Но нам не повезло. Машина не дотянула до вышки метров тридцать и стала. Мы подошли к подножию вышки, и я крикнул часовым по-французски, что мы – друзья и поднимемся наверх. Мне вовсе не хотелось, чтобы меня застрелил вьетминский часовой. Ответа не последовало; никто даже не выглянул. Я спросил Пайла:

– У вас есть револьвер?

– Никогда не ношу.

– И я тоже.

Последние краски заката – зеленые и золотистые, как стебли риса, – стекали через край плоской земли; на сером однотонном небе резко чернела сторожевая вышка. Комендантский час почти настал. Я крикнул снова, и снова никто не ответил.

– Вы не помните, сколько вышек мы проехали от последнего форта?

– Не обратил внимания.

– И я тоже. – До следующего форта было не меньше шести километров – час ходьбы. Я крикнул в третий раз, и тишина снова была единственным ответом.

– Похоже на то, что там пусто, – заметил я. – Пожалуй, я влезу наверх и погляжу.

Желтый флаг с красными полосами, выгоревшими и ставшими оранжевыми, означал, что мы выехали с территории хоа-хао и находились на правительственной территории. Паял спросил:

– Вам не кажется, что, если обождать, может подойти машина?

– Возможно; но они могут подойти первыми.
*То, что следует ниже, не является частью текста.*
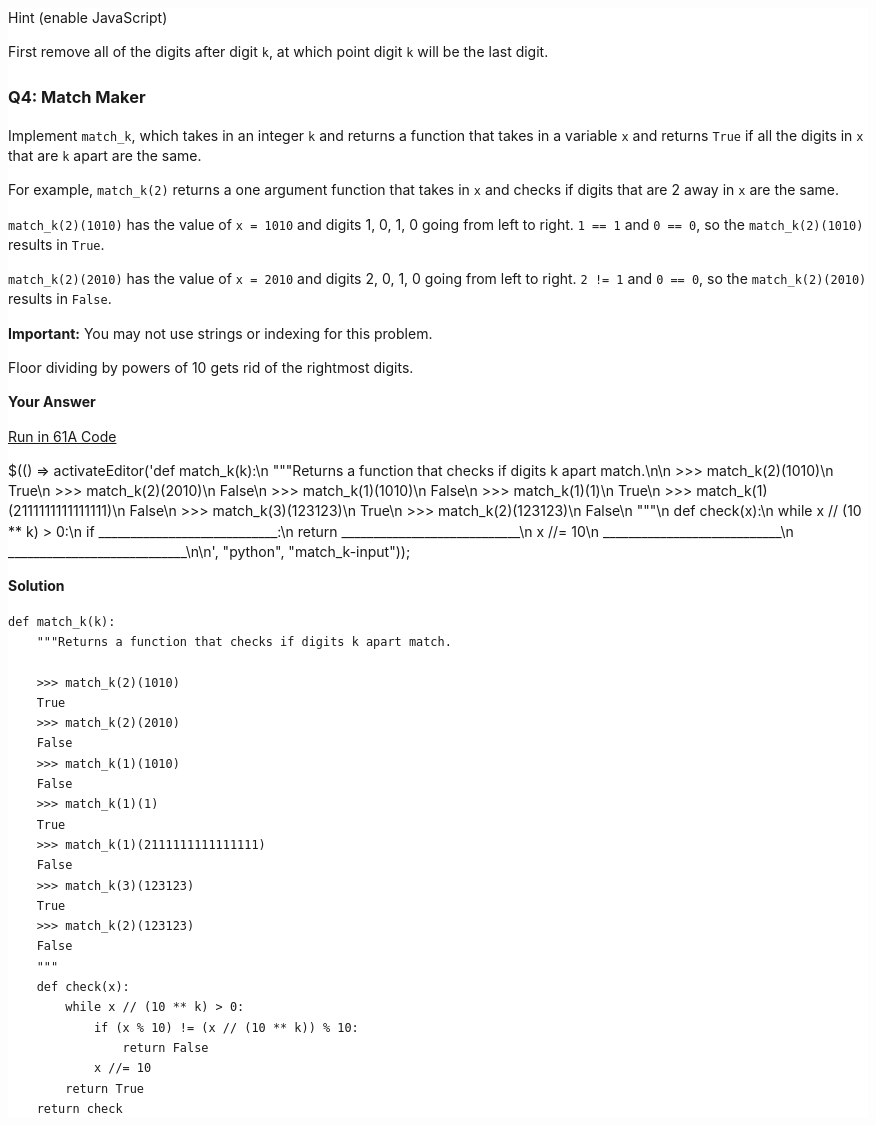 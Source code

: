 Hint (enable JavaScript)

First remove all of the digits after digit `k`, at which point digit `k` will be the last digit.

### Q4: Match Maker

Implement `match_k`, which takes in an integer `k` and returns a function
that takes in a variable `x` and returns `True` if all the digits in `x` that
are `k` apart are the same.

For example, `match_k(2)` returns a one argument function that takes in `x`
and checks if digits that are 2 away in `x` are the same.

`match_k(2)(1010)` has the value of `x = 1010` and digits 1, 0, 1, 0 going
from left to right. `1 == 1` and `0 == 0`, so the `match_k(2)(1010)` results
in `True`.

`match_k(2)(2010)` has the value of `x = 2010` and digits 2, 0, 1, 0 going
from left to right. `2 != 1` and `0 == 0`, so the `match_k(2)(2010)` results
in `False`.

**Important:** You may not use strings or indexing for this problem.

Floor dividing by powers of 10 gets rid of the rightmost digits.

**Your Answer**

[Run in 61A Code](javascript:void "javascript:void")

 $(() => activateEditor('def match\_k(k):\n &quot;&quot;&quot;Returns a function that checks if digits k apart match.\n\n &gt;&gt;&gt; match\_k(2)(1010)\n True\n &gt;&gt;&gt; match\_k(2)(2010)\n False\n &gt;&gt;&gt; match\_k(1)(1010)\n False\n &gt;&gt;&gt; match\_k(1)(1)\n True\n &gt;&gt;&gt; match\_k(1)(2111111111111111)\n False\n &gt;&gt;&gt; match\_k(3)(123123)\n True\n &gt;&gt;&gt; match\_k(2)(123123)\n False\n &quot;&quot;&quot;\n def check(x):\n while x // (10 \*\* k) &gt; 0:\n if \_\_\_\_\_\_\_\_\_\_\_\_\_\_\_\_\_\_\_\_\_\_\_\_\_\_\_\_:\n return \_\_\_\_\_\_\_\_\_\_\_\_\_\_\_\_\_\_\_\_\_\_\_\_\_\_\_\_\n x //= 10\n \_\_\_\_\_\_\_\_\_\_\_\_\_\_\_\_\_\_\_\_\_\_\_\_\_\_\_\_\n \_\_\_\_\_\_\_\_\_\_\_\_\_\_\_\_\_\_\_\_\_\_\_\_\_\_\_\_\n\n', "python", "match\_k-input"));

**Solution**

```
def match_k(k):
    """Returns a function that checks if digits k apart match.

    >>> match_k(2)(1010)
    True
    >>> match_k(2)(2010)
    False
    >>> match_k(1)(1010)
    False
    >>> match_k(1)(1)
    True
    >>> match_k(1)(2111111111111111)
    False
    >>> match_k(3)(123123)
    True
    >>> match_k(2)(123123)
    False
    """
    def check(x):
        while x // (10 ** k) > 0:
            if (x % 10) != (x // (10 ** k)) % 10:
                return False
            x //= 10
        return True
    return check

```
– А что, если вернуться и зажечь фары? Дать сигнал.

– Ради бога, не надо.

Было уже так темно, что я споткнулся, отыскивая лестницу. Что-то хрустнуло у меня под ногой; казалось, звук понесся по рисовым полям, – кто его слышит? Пайл потерял очертания и превратился в неясное пятно на краю дороги.

Тьма в этих краях не спускается, а падает камнем.

– Постойте там, пока я вас не позову, – сказал я.

Уж не втянута ли лестница наверх? Нет, она стоит на месте – по ней может подняться и враг, но для часовых это – единственный путь к спасению. Я стал взбираться.

Как часто я читал, о чем думают люди в минуту страха: о боге, о семье, о женщине. Я преклоняюсь перед их самообладанием. Я не думал ни о чем, даже о люке над головой; в эти секунды я перестал существовать; я сам стал воплощением страха. На верхушке лестницы я стукнулся головой – страх не слышит, не видит и не считает ступенек. Потом голова моя поднялась над земляным полом, – никто в меня не выстрелил, и страх прошел.

 

На полу стоял маленький керосиновый фонарь; двое людей, прислонившись к стене, сидя, наблюдали за мной. Один из них держал автомат, другой – винтовку, но оба они были перепуганы не меньше моего. С виду они были похожи на школьников, но молодость вьетнамцев уходит так же внезапно, как солнце: вот они мальчики, и сразу же – старики. Я был рад, что цвет кожи и разрез глаз служат мне паспортом, – сейчас бы солдаты не выстрелили даже со страха.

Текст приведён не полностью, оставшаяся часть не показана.